• Your goal
Locate the string "EXISTS" throughout the material and copy every line in which it occurs.

• Information provided
Segment Open
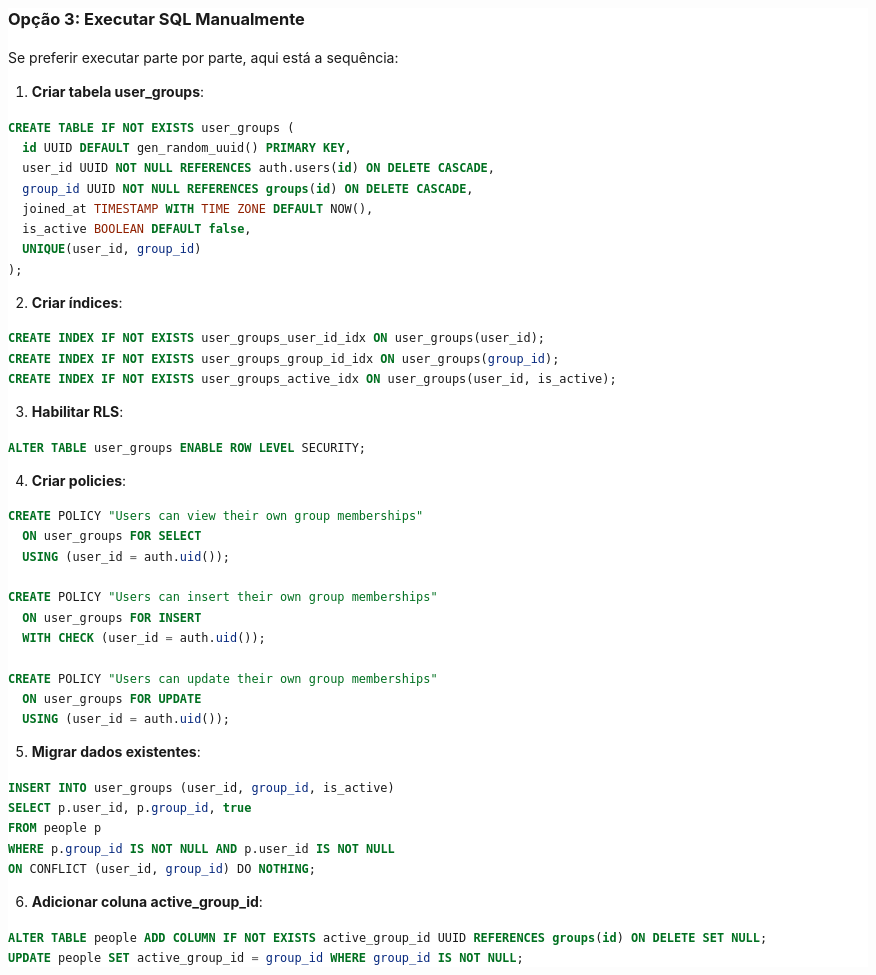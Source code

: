 ### Opção 3: Executar SQL Manualmente

Se preferir executar parte por parte, aqui está a sequência:

1. **Criar tabela user_groups**:
```sql
CREATE TABLE IF NOT EXISTS user_groups (
  id UUID DEFAULT gen_random_uuid() PRIMARY KEY,
  user_id UUID NOT NULL REFERENCES auth.users(id) ON DELETE CASCADE,
  group_id UUID NOT NULL REFERENCES groups(id) ON DELETE CASCADE,
  joined_at TIMESTAMP WITH TIME ZONE DEFAULT NOW(),
  is_active BOOLEAN DEFAULT false,
  UNIQUE(user_id, group_id)
);
```

2. **Criar índices**:
```sql
CREATE INDEX IF NOT EXISTS user_groups_user_id_idx ON user_groups(user_id);
CREATE INDEX IF NOT EXISTS user_groups_group_id_idx ON user_groups(group_id);
CREATE INDEX IF NOT EXISTS user_groups_active_idx ON user_groups(user_id, is_active);
```

3. **Habilitar RLS**:
```sql
ALTER TABLE user_groups ENABLE ROW LEVEL SECURITY;
```

4. **Criar policies**:
```sql
CREATE POLICY "Users can view their own group memberships"
  ON user_groups FOR SELECT
  USING (user_id = auth.uid());

CREATE POLICY "Users can insert their own group memberships"
  ON user_groups FOR INSERT
  WITH CHECK (user_id = auth.uid());

CREATE POLICY "Users can update their own group memberships"
  ON user_groups FOR UPDATE
  USING (user_id = auth.uid());
```

5. **Migrar dados existentes**:
```sql
INSERT INTO user_groups (user_id, group_id, is_active)
SELECT p.user_id, p.group_id, true
FROM people p
WHERE p.group_id IS NOT NULL AND p.user_id IS NOT NULL
ON CONFLICT (user_id, group_id) DO NOTHING;
```

6. **Adicionar coluna active_group_id**:
```sql
ALTER TABLE people ADD COLUMN IF NOT EXISTS active_group_id UUID REFERENCES groups(id) ON DELETE SET NULL;
UPDATE people SET active_group_id = group_id WHERE group_id IS NOT NULL;
```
Segment Closed
• Reply
CREATE TABLE IF NOT EXISTS user_groups (
CREATE INDEX IF NOT EXISTS user_groups_user_id_idx ON user_groups(user_id);
CREATE INDEX IF NOT EXISTS user_groups_group_id_idx ON user_groups(group_id);
CREATE INDEX IF NOT EXISTS user_groups_active_idx ON user_groups(user_id, is_active);
ALTER TABLE people ADD COLUMN IF NOT EXISTS active_group_id UUID REFERENCES groups(id) ON DELETE SET NULL;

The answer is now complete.